Disney+ plant noch in diesem Jahr die Einführung von vertikalen Videos innerhalb seines Streamingangebots. Ziel ist es, die tägliche Nutzung der Plattform zu steigern und stärker mit sozialen Netzwerken und anderen digitalen Angeboten zu konkurrieren, die bereits erfolgreich auf kurze, hochformatige Inhalte setzen. Angekündigt wurde das neue Feature im Rahmen einer Tech- und Datapräsentation auf der CES in Las Vegas, bei der Disney seinen Fokus klar auf Nutzerbindung und Werbeformate legte.

Im Unterschied zu klassischen Trailern oder Bonusclips sollen die vertikalen Videos fester Bestandteil des Nutzererlebnisses werden. Denkbar sind eigenständige Kurzformate, neu geschnittene Szenen aus bestehenden Serien und Filmen oder speziell für das Hochformat produzierte Inhalte. Wichtig sei dabei, dass sich das neue Angebot organisch in die Plattform einfügt und nicht wie ein Fremdkörper wirkt.

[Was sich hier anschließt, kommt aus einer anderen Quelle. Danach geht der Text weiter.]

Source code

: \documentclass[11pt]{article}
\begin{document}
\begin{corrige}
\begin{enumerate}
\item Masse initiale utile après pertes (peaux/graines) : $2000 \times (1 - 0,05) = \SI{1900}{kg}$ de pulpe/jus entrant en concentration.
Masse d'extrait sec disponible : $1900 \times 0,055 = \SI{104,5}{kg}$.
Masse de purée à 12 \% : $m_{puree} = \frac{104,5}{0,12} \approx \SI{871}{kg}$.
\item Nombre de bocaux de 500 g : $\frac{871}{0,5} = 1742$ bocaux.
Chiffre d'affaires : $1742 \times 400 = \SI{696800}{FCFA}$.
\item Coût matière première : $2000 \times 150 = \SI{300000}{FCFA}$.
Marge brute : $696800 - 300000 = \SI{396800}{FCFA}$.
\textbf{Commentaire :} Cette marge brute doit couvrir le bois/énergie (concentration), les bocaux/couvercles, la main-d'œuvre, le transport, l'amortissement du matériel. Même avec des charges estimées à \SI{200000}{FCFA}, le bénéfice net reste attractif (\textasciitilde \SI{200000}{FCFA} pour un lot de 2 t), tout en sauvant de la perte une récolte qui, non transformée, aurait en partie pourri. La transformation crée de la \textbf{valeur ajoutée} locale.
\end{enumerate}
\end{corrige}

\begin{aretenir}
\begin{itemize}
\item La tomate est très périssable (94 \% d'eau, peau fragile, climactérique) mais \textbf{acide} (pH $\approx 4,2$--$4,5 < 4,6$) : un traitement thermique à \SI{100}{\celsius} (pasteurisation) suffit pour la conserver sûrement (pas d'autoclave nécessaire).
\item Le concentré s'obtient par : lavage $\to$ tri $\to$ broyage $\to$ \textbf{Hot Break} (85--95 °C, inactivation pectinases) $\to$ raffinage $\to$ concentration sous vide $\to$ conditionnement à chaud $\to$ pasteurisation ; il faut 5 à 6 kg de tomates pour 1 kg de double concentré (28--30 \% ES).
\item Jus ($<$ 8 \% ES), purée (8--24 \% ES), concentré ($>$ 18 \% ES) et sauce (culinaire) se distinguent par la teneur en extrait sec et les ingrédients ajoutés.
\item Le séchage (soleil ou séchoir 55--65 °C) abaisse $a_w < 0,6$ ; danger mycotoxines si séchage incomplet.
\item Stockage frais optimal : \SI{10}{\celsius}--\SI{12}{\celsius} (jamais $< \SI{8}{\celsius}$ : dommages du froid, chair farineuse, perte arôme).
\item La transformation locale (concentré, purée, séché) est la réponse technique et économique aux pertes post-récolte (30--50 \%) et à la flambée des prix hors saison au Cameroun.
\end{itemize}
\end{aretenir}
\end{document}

Ein eigenständiges Angebot

Bei Disney versteht man die kurzen Videos ausdrücklich nicht nur als Werbung für längere Inhalte. Vielmehr sollen sie das Streamingangebot insgesamt ergänzen und neue Sehgewohnheiten bedienen. Vertikale Videos eigneten sich besonders gut für kurze, regelmäßige Nutzungsmomente – also genau jene „Snackable“-Erfahrungen, die viele Nutzer inzwischen von TikTok, Instagram Reels oder YouTube Shorts gewohnt sind.

Erfahrungen mit dem Format konnte der Konzern bereits über andere Plattformen sammeln, etwa im Sportbereich. Diese Erkenntnisse fließen nun in die Weiterentwicklung von Disney+ ein, wobei der Fokus klar auf Unterhaltung und personalisierten Feeds liegt. Nachrichten- oder Sportinhalte spielen dabei für den deutschen Markt höchstens eine untergeordnete Rolle, da ESPN beispielsweise hierzulande nicht verfügbar ist.

Streaming passt sich neuen Sehgewohnheiten an

Der Schritt zeigt, wie stark sich die Streaminglandschaft verändert. Gerade jüngere Zielgruppen wie Gen Z und Gen Alpha erwarten Inhalte, die sich flexibel und ohne lange Aufmerksamkeitsspanne konsumieren lassen. Lange Spielfilme oder Serienepisoden auf dem Smartphone verlieren an Relevanz, während kurze, visuell optimierte Clips an Bedeutung gewinnen – selbst auf dem Fernseher im Wohnzimmer.

Disney+ folgt damit einem Trend, den andere Plattformen vorgemacht haben: Erst kamen die Kurzvideos, dann die nahtlose Integration in bestehende Apps. Für den Streamingdienst bedeutet das einen strategischen Wandel – weg vom reinen Abrufdienst hin zu einer Plattform, die Nutzer idealerweise täglich öffnen, auch wenn sie gerade keine komplette Folge oder einen Film schauen möchten.